Perceptions of the UK’s international competitiveness have suffered a blow with studies indicating that low productivity is costing the economy £87 billion annually. According to a study conducted by Proudfoot Consulting, the banking and finance industry is among the worst offenders.
The fourth annual study, which looks at productivity at the microeconomic level, found that of the 235 days each year that the average British worker spends at work, 87 were unproductive. Apparently it’s not the workers’ fault, though. The report found workers’ lackluster performance was caused by poor management and inadequate supervision. Additional barriers included poor communication and low working morale.The UK’s productivity at 63% trailed that of the US and Germany at 64%, but was slightly ahead of France at 60%. It’s not all bad news for British business, however. Of all the countries surveyed, the UK recorded the most significant increase (three percentage points) in productivity levels.

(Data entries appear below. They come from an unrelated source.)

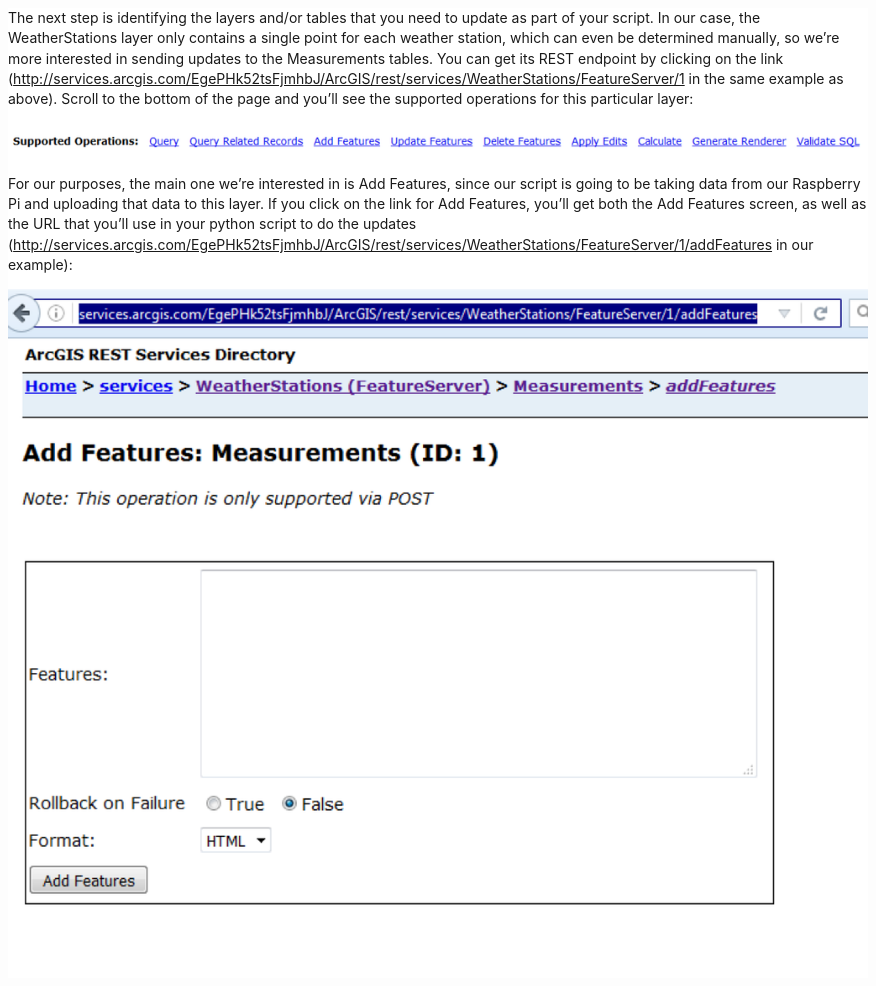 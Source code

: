 The next step is identifying the layers and/or tables that you need to update as part of your script. In our case, the WeatherStations layer only contains a single point for each weather station, which can even be determined manually, so we’re more interested in sending updates to the Measurements tables. You can get its REST endpoint by clicking on the link (http://services.arcgis.com/EgePHk52tsFjmhbJ/ArcGIS/rest/services/WeatherStations/FeatureServer/1 in the same example as above). Scroll to the bottom of the page and you’ll see the supported operations for this particular layer:

<img src="./README_img/python_agol5.png" />

For our purposes, the main one we’re interested in is Add Features, since our script is going to be taking data from our Raspberry Pi and uploading that data to this layer. If you click on the link for Add Features, you’ll get both the Add Features screen, as well as the URL that you’ll use in your python script to do the updates (http://services.arcgis.com/EgePHk52tsFjmhbJ/ArcGIS/rest/services/WeatherStations/FeatureServer/1/addFeatures in our example):

<img src="./README_img/python_agol6.png" />
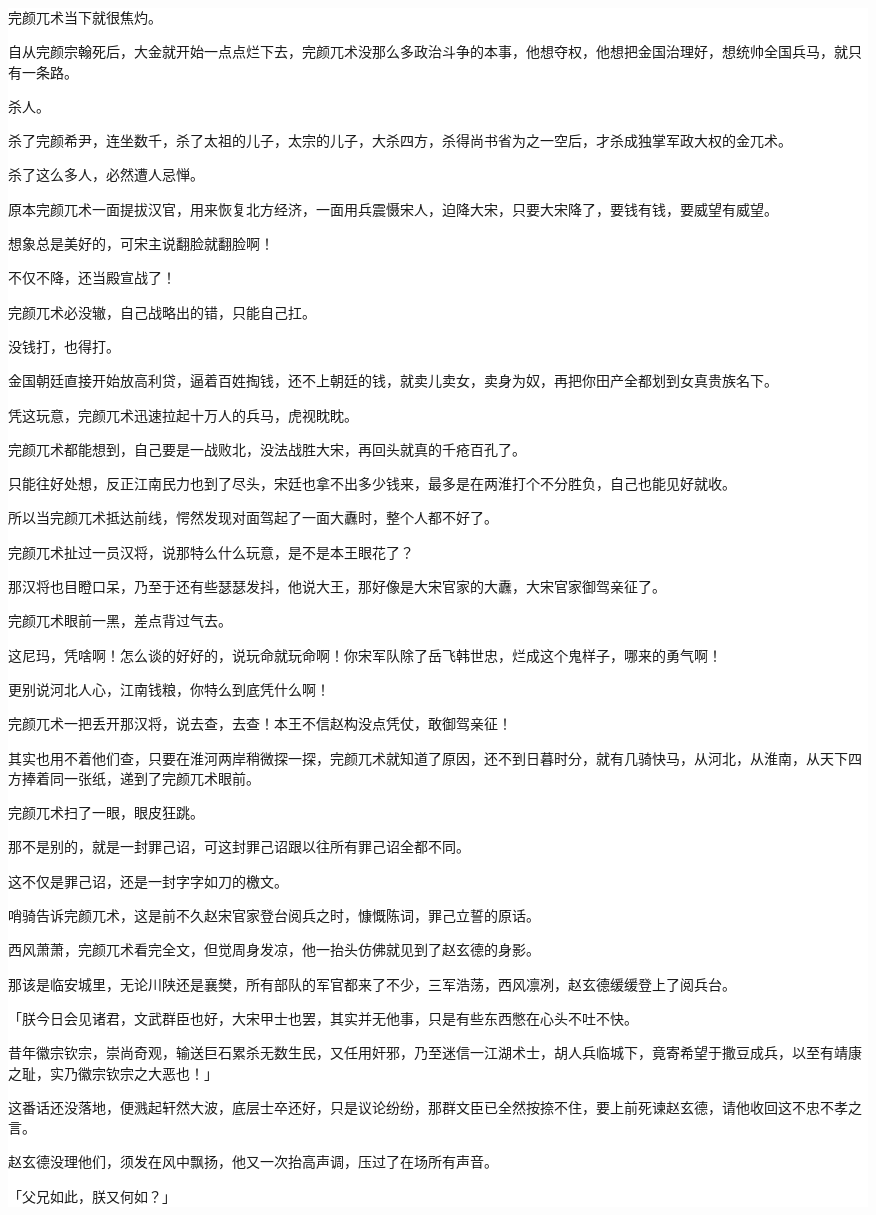 完颜兀术当下就很焦灼。

自从完颜宗翰死后，大金就开始一点点烂下去，完颜兀术没那么多政治斗争的本事，他想夺权，他想把金国治理好，想统帅全国兵马，就只有一条路。

杀人。

杀了完颜希尹，连坐数千，杀了太祖的儿子，太宗的儿子，大杀四方，杀得尚书省为之一空后，才杀成独掌军政大权的金兀术。

杀了这么多人，必然遭人忌惮。

原本完颜兀术一面提拔汉官，用来恢复北方经济，一面用兵震慑宋人，迫降大宋，只要大宋降了，要钱有钱，要威望有威望。

想象总是美好的，可宋主说翻脸就翻脸啊！

不仅不降，还当殿宣战了！

完颜兀术必没辙，自己战略出的错，只能自己扛。

没钱打，也得打。

金国朝廷直接开始放高利贷，逼着百姓掏钱，还不上朝廷的钱，就卖儿卖女，卖身为奴，再把你田产全都划到女真贵族名下。

凭这玩意，完颜兀术迅速拉起十万人的兵马，虎视眈眈。

完颜兀术都能想到，自己要是一战败北，没法战胜大宋，再回头就真的千疮百孔了。

只能往好处想，反正江南民力也到了尽头，宋廷也拿不出多少钱来，最多是在两淮打个不分胜负，自己也能见好就收。

所以当完颜兀术抵达前线，愕然发现对面驾起了一面大纛时，整个人都不好了。

完颜兀术扯过一员汉将，说那特么什么玩意，是不是本王眼花了？

那汉将也目瞪口呆，乃至于还有些瑟瑟发抖，他说大王，那好像是大宋官家的大纛，大宋官家御驾亲征了。

完颜兀术眼前一黑，差点背过气去。

这尼玛，凭啥啊！怎么谈的好好的，说玩命就玩命啊！你宋军队除了岳飞韩世忠，烂成这个鬼样子，哪来的勇气啊！

更别说河北人心，江南钱粮，你特么到底凭什么啊！

完颜兀术一把丢开那汉将，说去查，去查！本王不信赵构没点凭仗，敢御驾亲征！

其实也用不着他们查，只要在淮河两岸稍微探一探，完颜兀术就知道了原因，还不到日暮时分，就有几骑快马，从河北，从淮南，从天下四方捧着同一张纸，递到了完颜兀术眼前。

完颜兀术扫了一眼，眼皮狂跳。

那不是别的，就是一封罪己诏，可这封罪己诏跟以往所有罪己诏全都不同。

这不仅是罪己诏，还是一封字字如刀的檄文。

哨骑告诉完颜兀术，这是前不久赵宋官家登台阅兵之时，慷慨陈词，罪己立誓的原话。

西风萧萧，完颜兀术看完全文，但觉周身发凉，他一抬头仿佛就见到了赵玄德的身影。

那该是临安城里，无论川陕还是襄樊，所有部队的军官都来了不少，三军浩荡，西风凛冽，赵玄德缓缓登上了阅兵台。

「朕今日会见诸君，文武群臣也好，大宋甲士也罢，其实并无他事，只是有些东西憋在心头不吐不快。

昔年徽宗钦宗，崇尚奇观，输送巨石累杀无数生民，又任用奸邪，乃至迷信一江湖术士，胡人兵临城下，竟寄希望于撒豆成兵，以至有靖康之耻，实乃徽宗钦宗之大恶也！」

这番话还没落地，便溅起轩然大波，底层士卒还好，只是议论纷纷，那群文臣已全然按捺不住，要上前死谏赵玄德，请他收回这不忠不孝之言。

赵玄德没理他们，须发在风中飘扬，他又一次抬高声调，压过了在场所有声音。

「父兄如此，朕又何如？」
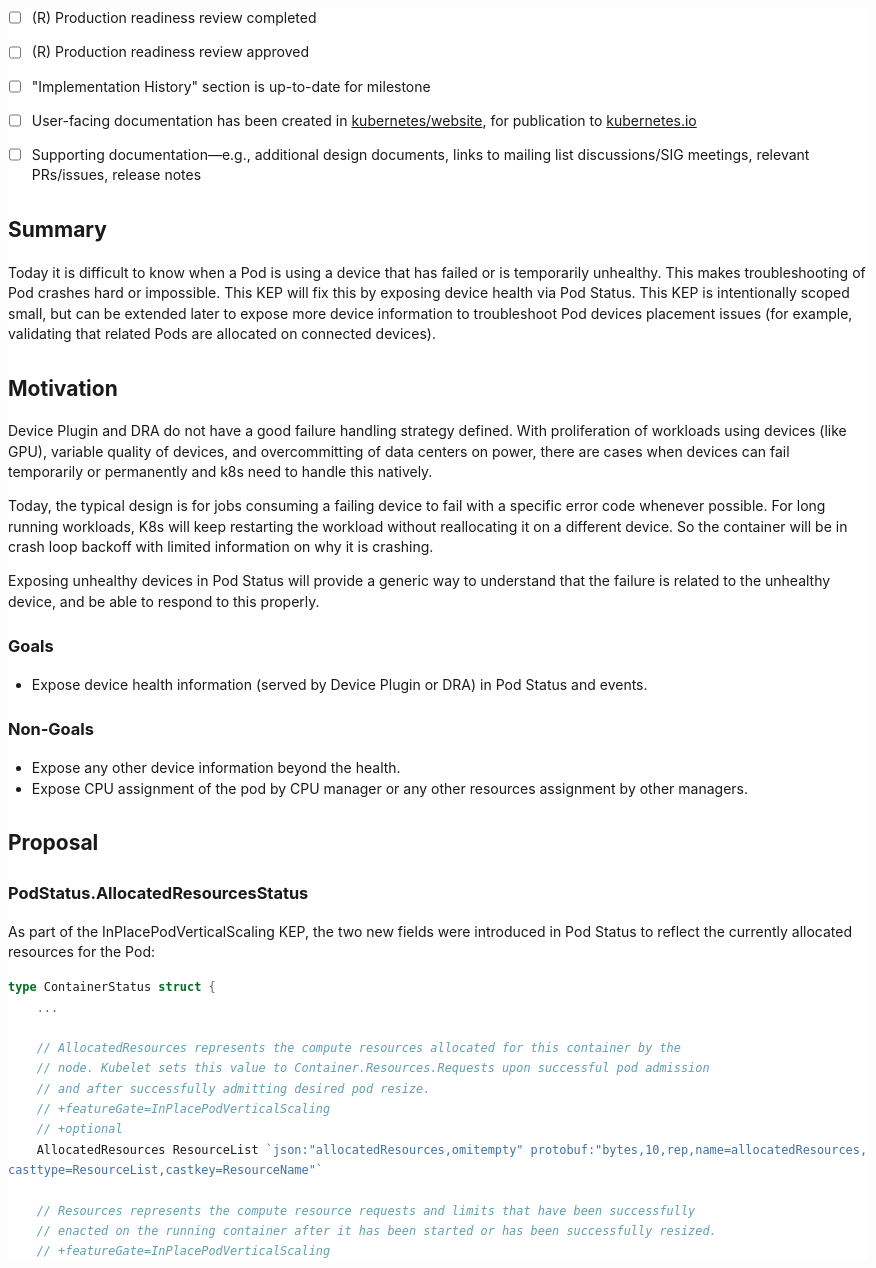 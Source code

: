 - [ ] (R) Production readiness review completed
- [ ] (R) Production readiness review approved
- [ ] "Implementation History" section is up-to-date for milestone
- [ ] User-facing documentation has been created in [kubernetes/website], for publication to [kubernetes.io]
- [ ] Supporting documentation—e.g., additional design documents, links to mailing list discussions/SIG meetings, relevant PRs/issues, release notes



[kubernetes.io]: https://kubernetes.io/
[kubernetes/enhancements]: https://git.k8s.io/enhancements
[kubernetes/kubernetes]: https://git.k8s.io/kubernetes
[kubernetes/website]: https://git.k8s.io/website

## Summary

Today it is difficult to know when a Pod is using a device that has failed or is temporarily unhealthy. This makes troubleshooting of Pod crashes hard or impossible. This KEP will fix this by exposing device health via Pod Status. This KEP is intentionally scoped small, but can be extended later to expose more device information to troubleshoot Pod devices placement issues (for example, validating that related Pods are allocated on connected devices).

## Motivation

Device Plugin and DRA do not have a good failure handling strategy defined. With proliferation of workloads using devices (like GPU), variable quality of devices, and overcommitting of data centers on power, there are cases when devices can fail temporarily or permanently and k8s need to handle this natively.

Today, the typical design is for jobs consuming a failing device to fail with a specific error code whenever possible. For long running workloads, K8s will keep restarting the workload without reallocating it on a different device. So the container will be in crash loop backoff with limited information on why it is crashing.

Exposing unhealthy devices in Pod Status will provide a generic way to understand that the failure is related to the unhealthy device, and be able to respond to this properly.

### Goals

- Expose device health information (served by Device Plugin or DRA) in Pod Status and events.

### Non-Goals

- Expose any other device information beyond the health.
- Expose CPU assignment of the pod by CPU manager or any other resources assignment by other managers.

## Proposal

### PodStatus.AllocatedResourcesStatus

As part of the InPlacePodVerticalScaling KEP, the two new fields were introduced in Pod Status to reflect the currently allocated resources for the Pod:

```go
type ContainerStatus struct {
	...

	// AllocatedResources represents the compute resources allocated for this container by the
	// node. Kubelet sets this value to Container.Resources.Requests upon successful pod admission
	// and after successfully admitting desired pod resize.
	// +featureGate=InPlacePodVerticalScaling
	// +optional
	AllocatedResources ResourceList `json:"allocatedResources,omitempty" protobuf:"bytes,10,rep,name=allocatedResources,casttype=ResourceList,castkey=ResourceName"`

	// Resources represents the compute resource requests and limits that have been successfully
	// enacted on the running container after it has been started or has been successfully resized.
	// +featureGate=InPlacePodVerticalScaling
```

Professor Nick Crafts of the London School of Economics estimates that wasted time costs the UK economy £87 billion annually, with poor management costing in the region of £56 billion. Of the 14 industry sectors surveyed, the banking and finance sector was the least productive, with a year-on-year decline from 58% to 57% in the amount of time spent productively. Apparently, banking and finance employees wasted more than four months of their time at work. The most productive sector was the telecom industry, with employees wasting only 61 days at work. Food and beverage employees were also remarkably unproductive, wasting 99 days at work.
Poor management, which contributed to 64% of wasted time, was the chief cause of low productivity in the UK, alongside insufficient planning (34%) and inadequate control and supervision (30%). David Whitmore, Proudfoot’s European president, said that while there had been progress, there was room for significant improvement if the UK wanted to become as productive as its key competitors.